**TASK DESCRIPTION**
Only the number is needed: count the lines below that hold the string "classes".

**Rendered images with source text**
──────────────────────────────

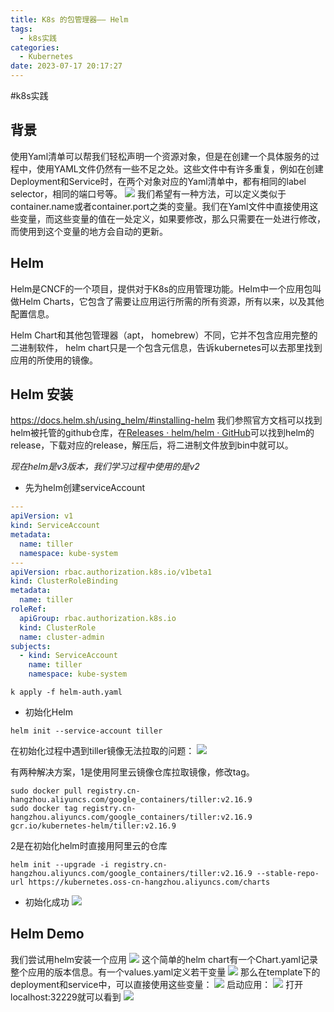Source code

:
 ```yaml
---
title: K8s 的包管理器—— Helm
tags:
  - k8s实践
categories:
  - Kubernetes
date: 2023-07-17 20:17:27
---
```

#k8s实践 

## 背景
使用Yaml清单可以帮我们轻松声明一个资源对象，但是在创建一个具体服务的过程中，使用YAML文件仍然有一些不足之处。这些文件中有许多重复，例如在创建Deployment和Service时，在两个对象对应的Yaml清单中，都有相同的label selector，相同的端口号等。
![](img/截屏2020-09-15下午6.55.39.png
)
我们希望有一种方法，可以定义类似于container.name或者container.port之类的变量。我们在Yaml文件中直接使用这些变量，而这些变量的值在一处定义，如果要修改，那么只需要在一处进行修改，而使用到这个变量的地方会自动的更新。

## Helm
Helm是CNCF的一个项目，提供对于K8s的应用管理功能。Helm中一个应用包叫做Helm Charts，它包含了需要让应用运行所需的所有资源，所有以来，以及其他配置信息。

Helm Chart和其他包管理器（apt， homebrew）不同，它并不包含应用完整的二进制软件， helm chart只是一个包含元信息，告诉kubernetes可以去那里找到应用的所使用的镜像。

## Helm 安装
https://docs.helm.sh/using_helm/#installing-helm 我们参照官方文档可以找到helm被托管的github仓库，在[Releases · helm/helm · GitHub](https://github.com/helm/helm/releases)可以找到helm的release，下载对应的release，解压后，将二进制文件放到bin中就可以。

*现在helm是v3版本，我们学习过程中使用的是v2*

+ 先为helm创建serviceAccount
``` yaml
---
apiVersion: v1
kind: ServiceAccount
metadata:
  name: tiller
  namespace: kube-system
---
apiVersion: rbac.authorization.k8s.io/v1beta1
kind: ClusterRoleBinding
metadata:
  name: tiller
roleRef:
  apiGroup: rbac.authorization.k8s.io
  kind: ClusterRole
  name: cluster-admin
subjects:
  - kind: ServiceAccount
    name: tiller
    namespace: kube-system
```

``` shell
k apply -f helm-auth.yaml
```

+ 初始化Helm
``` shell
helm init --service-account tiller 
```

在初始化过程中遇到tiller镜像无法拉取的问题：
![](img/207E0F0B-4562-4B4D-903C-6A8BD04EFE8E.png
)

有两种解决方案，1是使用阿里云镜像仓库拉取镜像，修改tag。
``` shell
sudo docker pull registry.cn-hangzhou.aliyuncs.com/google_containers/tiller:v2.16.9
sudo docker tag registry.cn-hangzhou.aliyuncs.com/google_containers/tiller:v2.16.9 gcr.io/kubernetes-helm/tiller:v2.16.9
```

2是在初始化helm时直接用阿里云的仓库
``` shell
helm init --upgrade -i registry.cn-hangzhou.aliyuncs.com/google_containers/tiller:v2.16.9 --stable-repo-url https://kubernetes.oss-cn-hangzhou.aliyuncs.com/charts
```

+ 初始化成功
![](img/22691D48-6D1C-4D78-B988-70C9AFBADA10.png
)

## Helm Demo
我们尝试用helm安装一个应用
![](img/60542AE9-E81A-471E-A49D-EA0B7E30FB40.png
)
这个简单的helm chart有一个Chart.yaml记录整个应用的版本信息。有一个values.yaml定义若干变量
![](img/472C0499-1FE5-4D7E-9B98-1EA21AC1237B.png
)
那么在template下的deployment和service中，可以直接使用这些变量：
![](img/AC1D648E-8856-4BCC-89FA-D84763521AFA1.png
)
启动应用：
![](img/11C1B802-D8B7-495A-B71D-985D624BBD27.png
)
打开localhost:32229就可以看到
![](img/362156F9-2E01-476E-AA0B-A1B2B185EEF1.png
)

──────────────────────────────

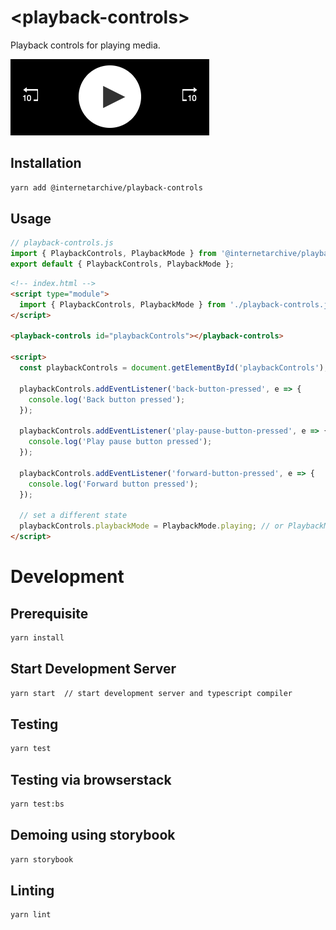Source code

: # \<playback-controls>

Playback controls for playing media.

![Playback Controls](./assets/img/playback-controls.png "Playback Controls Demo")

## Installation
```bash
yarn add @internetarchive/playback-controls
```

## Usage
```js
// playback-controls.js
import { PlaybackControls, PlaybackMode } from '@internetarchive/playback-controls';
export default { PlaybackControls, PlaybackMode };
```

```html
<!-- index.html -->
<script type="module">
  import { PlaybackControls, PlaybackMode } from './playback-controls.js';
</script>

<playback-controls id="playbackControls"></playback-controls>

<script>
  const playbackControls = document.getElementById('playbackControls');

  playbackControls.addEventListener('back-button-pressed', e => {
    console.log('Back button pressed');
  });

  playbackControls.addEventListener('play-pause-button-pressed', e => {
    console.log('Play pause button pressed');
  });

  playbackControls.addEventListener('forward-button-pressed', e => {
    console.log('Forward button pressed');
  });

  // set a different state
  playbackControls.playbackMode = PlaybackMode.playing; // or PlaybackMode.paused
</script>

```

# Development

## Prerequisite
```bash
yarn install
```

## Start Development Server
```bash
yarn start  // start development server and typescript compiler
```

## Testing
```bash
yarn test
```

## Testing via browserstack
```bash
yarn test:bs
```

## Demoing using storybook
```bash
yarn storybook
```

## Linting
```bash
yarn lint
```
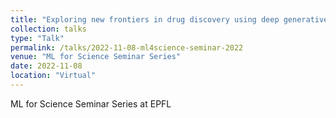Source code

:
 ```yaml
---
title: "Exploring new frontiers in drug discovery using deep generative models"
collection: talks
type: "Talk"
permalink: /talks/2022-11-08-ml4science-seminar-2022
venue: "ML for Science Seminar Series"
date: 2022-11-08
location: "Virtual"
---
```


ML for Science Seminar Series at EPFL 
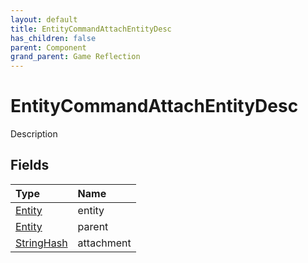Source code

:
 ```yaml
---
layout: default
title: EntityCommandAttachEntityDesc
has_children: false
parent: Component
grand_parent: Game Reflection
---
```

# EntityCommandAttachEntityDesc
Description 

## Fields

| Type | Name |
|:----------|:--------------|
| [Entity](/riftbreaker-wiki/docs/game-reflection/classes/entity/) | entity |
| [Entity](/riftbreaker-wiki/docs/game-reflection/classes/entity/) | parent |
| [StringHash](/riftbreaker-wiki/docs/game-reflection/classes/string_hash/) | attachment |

──────────────────────────────

**RESULT FOR THIS TASK**
3